In this study, computational simulation was performed for thermal management of modules consisting of 10 batteries. Simplified structure and equivalent thermal resistance network was applied to maintain the thermal properties. Verification test of the mesh were in progress to ensure the reliability of 2.6 mm in the narrow gap between the battery, resulting in at least three divided mesh between the shape of the grid was required.
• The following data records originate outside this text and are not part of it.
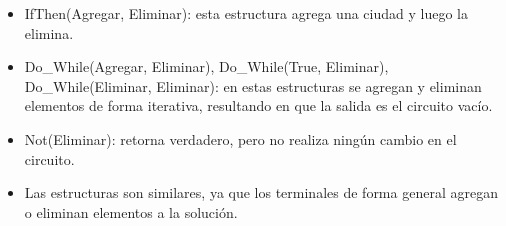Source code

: \begin{itemize}
	\item IfThen(Agregar, Eliminar): esta estructura agrega una ciudad y luego la elimina.
	\item Do\_While(Agregar, Eliminar), Do\_While(True, Eliminar), Do\_While(Eliminar, Eliminar): en estas estructuras se agregan y eliminan elementos de forma iterativa, resultando en que la salida es el circuito vacío.
	\item Not(Eliminar): retorna verdadero, pero no realiza ningún cambio en el circuito.
	\item Las estructuras son similares, ya que los terminales de forma general agregan o eliminan elementos a la solución.
\end{itemize}
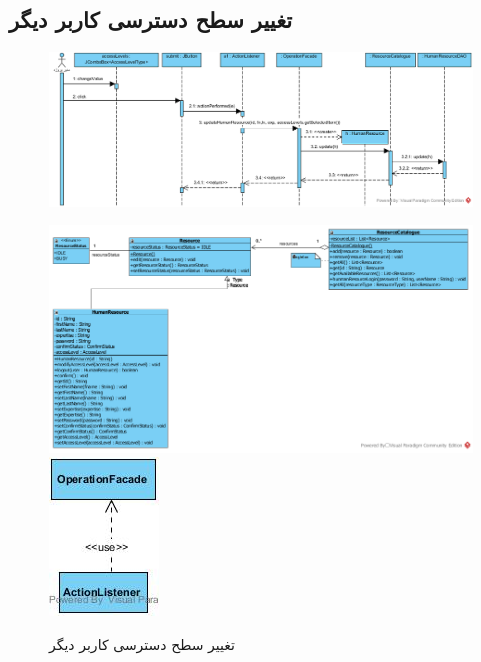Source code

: \begin{landscape}
\section{تغییر سطح دسترسی کاربر دیگر}
\begin{figure}[H]
	\centering
	\includegraphics[scale=0.7]{img/sequence-design/ChangeAccessLevel}
\end{figure}
\begin{figure}[H]
	\centering
	\includegraphics[scale=0.7]{img/sequence-design/ChangeAccessLevelC}
	\includegraphics[scale=0.7]{img/sequence-design/ChangeAccessLevelUI}
	\caption{تغییر سطح دسترسی کاربر دیگر}
\end{figure}


\newpage

\end{landscape}
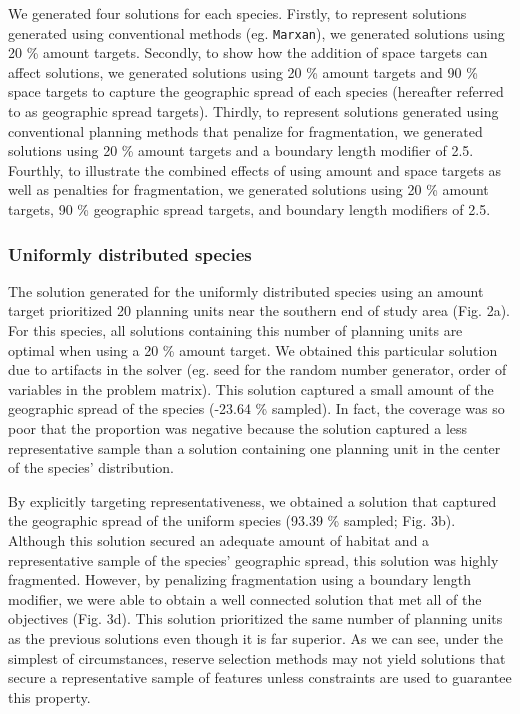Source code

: We generated four solutions for each species. Firstly, to represent
solutions generated using conventional methods (eg. \texttt{Marxan}), we
generated solutions using 20 \% amount targets. Secondly, to show how
the addition of space targets can affect solutions, we generated
solutions using 20 \% amount targets and 90 \% space targets to capture
the geographic spread of each species (hereafter referred to as
geographic spread targets). Thirdly, to represent solutions generated
using conventional planning methods that penalize for fragmentation, we
generated solutions using 20 \% amount targets and a boundary length
modifier of 2.5. Fourthly, to illustrate the combined effects of using
amount and space targets as well as penalties for fragmentation, we
generated solutions using 20 \% amount targets, 90 \% geographic spread
targets, and boundary length modifiers of 2.5.

\subsubsection{Uniformly distributed
species}\label{uniformly-distributed-species}

The solution generated for the uniformly distributed species using an
amount target prioritized 20 planning units near the southern end of
study area (Fig. 2a). For this species, all solutions containing this
number of planning units are optimal when using a 20 \% amount target.
We obtained this particular solution due to artifacts in the solver (eg.
seed for the random number generator, order of variables in the problem
matrix). This solution captured a small amount of the geographic spread
of the species (-23.64 \% sampled). In fact, the coverage was so poor
that the proportion was negative because the solution captured a less
representative sample than a solution containing one planning unit in
the center of the species' distribution.

By explicitly targeting representativeness, we obtained a solution that
captured the geographic spread of the uniform species (93.39 \% sampled;
Fig. 3b). Although this solution secured an adequate amount of habitat
and a representative sample of the species' geographic spread, this
solution was highly fragmented. However, by penalizing fragmentation
using a boundary length modifier, we were able to obtain a well
connected solution that met all of the objectives (Fig. 3d). This
solution prioritized the same number of planning units as the previous
solutions even though it is far superior. As we can see, under the
simplest of circumstances, reserve selection methods may not yield
solutions that secure a representative sample of features unless
constraints are used to guarantee this property.

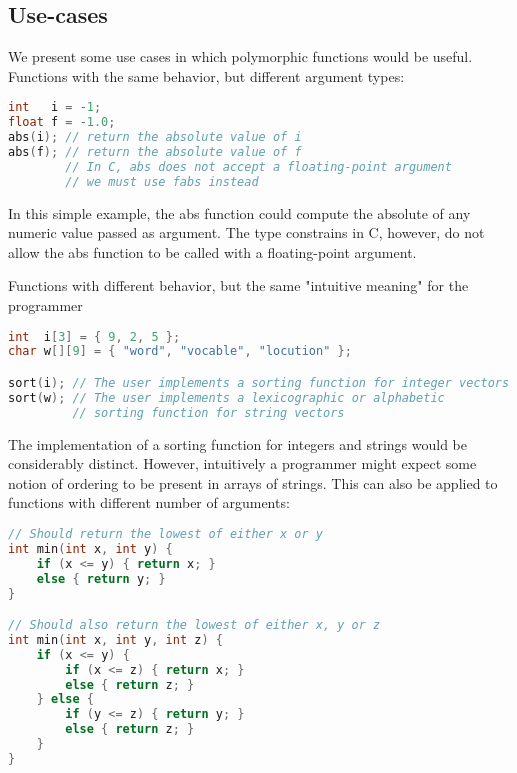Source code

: \subsection{Use-cases}
We present some use cases in which polymorphic functions would be useful. Functions with the same behavior, but different argument types:

\begin{lstlisting}[language=C]
int   i = -1;
float f = -1.0;
abs(i); // return the absolute value of i
abs(f); // return the absolute value of f
        // In C, abs does not accept a floating-point argument
        // we must use fabs instead
\end{lstlisting}

In this simple example, the abs function could compute the absolute of any numeric value passed as argument. The type constrains in C, however, do not allow the abs function to be called with a floating-point argument.

Functions with different behavior, but the same "intuitive meaning" for the programmer

\begin{lstlisting}[language=C]
int  i[3] = { 9, 2, 5 };
char w[][9] = { "word", "vocable", "locution" };

sort(i); // The user implements a sorting function for integer vectors
sort(w); // The user implements a lexicographic or alphabetic
         // sorting function for string vectors
\end{lstlisting}

The implementation of a sorting function for integers and strings would be considerably distinct. However, intuitively a programmer might expect some notion of ordering to be present in arrays of strings. This can also be applied to functions with different number of arguments:

\begin{lstlisting}[language=C]
// Should return the lowest of either x or y
int min(int x, int y) {
	if (x <= y) { return x; }
	else { return y; }
}

// Should also return the lowest of either x, y or z
int min(int x, int y, int z) {
	if (x <= y) {
		if (x <= z) { return x; }
		else { return z; }
	} else {
		if (y <= z) { return y; }
		else { return z; }
	}
}
\end{lstlisting}

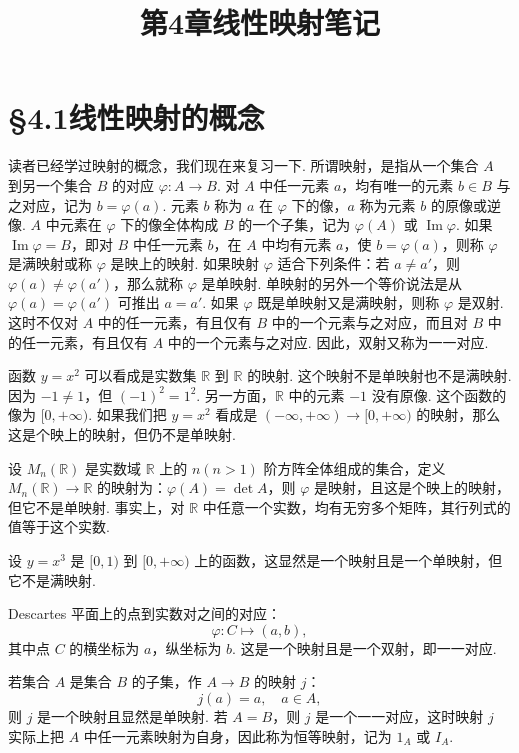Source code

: \documentclass[UTF8,12pt,a4paper,fontset=fandol]{ctexart}
\title{第4章\quad 线性映射笔记}
\author{}
\date{}
\begin{document}
\maketitle

\section*{§4.1\quad 线性映射的概念}

读者已经学过映射的概念，我们现在来复习一下. 所谓映射，是指从一个集合 $A$ 到另一个集合 $B$ 的对应 $\varphi:A\to B$. 对 $A$ 中任一元素 $a$，均有唯一的元素 $b\in B$ 与之对应，记为 $b=\varphi(a)$. 元素 $b$ 称为 $a$ 在 $\varphi$ 下的像，$a$ 称为元素 $b$ 的原像或逆像. $A$ 中元素在 $\varphi$ 下的像全体构成 $B$ 的一个子集，记为 $\varphi(A)$ 或 $\operatorname{Im}\varphi$. 如果 $\operatorname{Im}\varphi=B$，即对 $B$ 中任一元素 $b$，在 $A$ 中均有元素 $a$，使 $b=\varphi(a)$，则称 $\varphi$ 是满映射或称 $\varphi$ 是映上的映射. 如果映射 $\varphi$ 适合下列条件：若 $a\neq a'$，则 $\varphi(a)\neq\varphi(a')$，那么就称 $\varphi$ 是单映射. 单映射的另外一个等价说法是从 $\varphi(a)=\varphi(a')$ 可推出 $a=a'$. 如果 $\varphi$ 既是单映射又是满映射，则称 $\varphi$ 是双射. 这时不仅对 $A$ 中的任一元素，有且仅有 $B$ 中的一个元素与之对应，而且对 $B$ 中的任一元素，有且仅有 $A$ 中的一个元素与之对应. 因此，双射又称为一一对应.

函数 $y=x^2$ 可以看成是实数集 $\mathbb{R}$ 到 $\mathbb{R}$ 的映射. 这个映射不是单映射也不是满映射. 因为 $-1\neq 1$，但 $(-1)^2=1^2$. 另一方面，$\mathbb{R}$ 中的元素 $-1$ 没有原像. 这个函数的像为 $[0,+\infty)$. 如果我们把 $y=x^2$ 看成是 $(-\infty,+\infty)\to[0,+\infty)$ 的映射，那么这是个映上的映射，但仍不是单映射.

设 $M_n(\mathbb{R})$ 是实数域 $\mathbb{R}$ 上的 $n(n>1)$ 阶方阵全体组成的集合，定义 $M_n(\mathbb{R})\to\mathbb{R}$ 的映射为：$\varphi(A)=\det A$，则 $\varphi$ 是映射，且这是个映上的映射，但它不是单映射. 事实上，对 $\mathbb{R}$ 中任意一个实数，均有无穷多个矩阵，其行列式的值等于这个实数.

设 $y=x^3$ 是 $[0,1)$ 到 $[0,+\infty)$ 上的函数，这显然是一个映射且是一个单映射，但它不是满映射.

Descartes 平面上的点到实数对之间的对应：
\[
\varphi:C\mapsto(a,b),
\]
其中点 $C$ 的横坐标为 $a$，纵坐标为 $b$. 这是一个映射且是一个双射，即一一对应.

若集合 $A$ 是集合 $B$ 的子集，作 $A\to B$ 的映射 $j$：
\[
j(a)=a,\quad a\in A,
\]
则 $j$ 是一个映射且显然是单映射. 若 $A=B$，则 $j$ 是一个一一对应，这时映射 $j$ 实际上把 $A$ 中任一元素映射为自身，因此称为恒等映射，记为 $1_A$ 或 $I_A$.
\end{document}
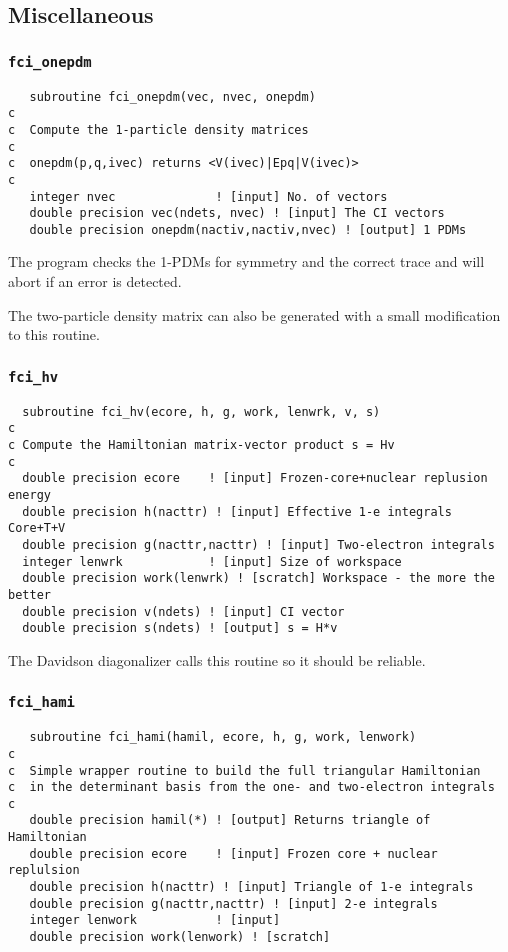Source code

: \documentclass[fullpage,12pt,fleqn]{article}
\begin{document}
\subsection{Miscellaneous}

\subsubsection{{\tt fci\_onepdm}}
\begin{verbatim}
   subroutine fci_onepdm(vec, nvec, onepdm)
c  
c  Compute the 1-particle density matrices
c  
c  onepdm(p,q,ivec) returns <V(ivec)|Epq|V(ivec)>
c  
   integer nvec              ! [input] No. of vectors
   double precision vec(ndets, nvec) ! [input] The CI vectors
   double precision onepdm(nactiv,nactiv,nvec) ! [output] 1 PDMs
\end{verbatim}

The program checks the 1-PDMs for symmetry and the correct trace and
will abort if an error is detected.

The two-particle density matrix can also be generated with a small
modification to this routine.

\subsubsection{{\tt fci\_hv}}
\begin{verbatim}
  subroutine fci_hv(ecore, h, g, work, lenwrk, v, s)
c
c Compute the Hamiltonian matrix-vector product s = Hv 
c
  double precision ecore    ! [input] Frozen-core+nuclear replusion energy
  double precision h(nacttr) ! [input] Effective 1-e integrals Core+T+V
  double precision g(nacttr,nacttr) ! [input] Two-electron integrals
  integer lenwrk            ! [input] Size of workspace
  double precision work(lenwrk) ! [scratch] Workspace - the more the better
  double precision v(ndets) ! [input] CI vector
  double precision s(ndets) ! [output] s = H*v
\end{verbatim}

The Davidson diagonalizer calls this routine so it should be reliable.

\subsubsection{{\tt fci\_hami}}
\begin{verbatim}
   subroutine fci_hami(hamil, ecore, h, g, work, lenwork)
c
c  Simple wrapper routine to build the full triangular Hamiltonian
c  in the determinant basis from the one- and two-electron integrals
c
   double precision hamil(*) ! [output] Returns triangle of Hamiltonian
   double precision ecore    ! [input] Frozen core + nuclear replulsion
   double precision h(nacttr) ! [input] Triangle of 1-e integrals
   double precision g(nacttr,nacttr) ! [input] 2-e integrals
   integer lenwork           ! [input]
   double precision work(lenwork) ! [scratch]
\end{verbatim}
\end{document}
Type of air from rear of the module, type of air from top of the module and type of air from bottom of the module were applied and effective cooling methods are discussed based on the location of fan and air intake of the modules. Maximum temperature and temperature differences of modules that directly affect the performance of the module were compared, and also behavior of the fluid was confirmed by comparing the air flow. The best maximum temperature is shown type of air from bottom of the module to $40.27^{\circ}C$ and type of air from top of the module shows smallest temperature difference $0.73^{\circ}C$.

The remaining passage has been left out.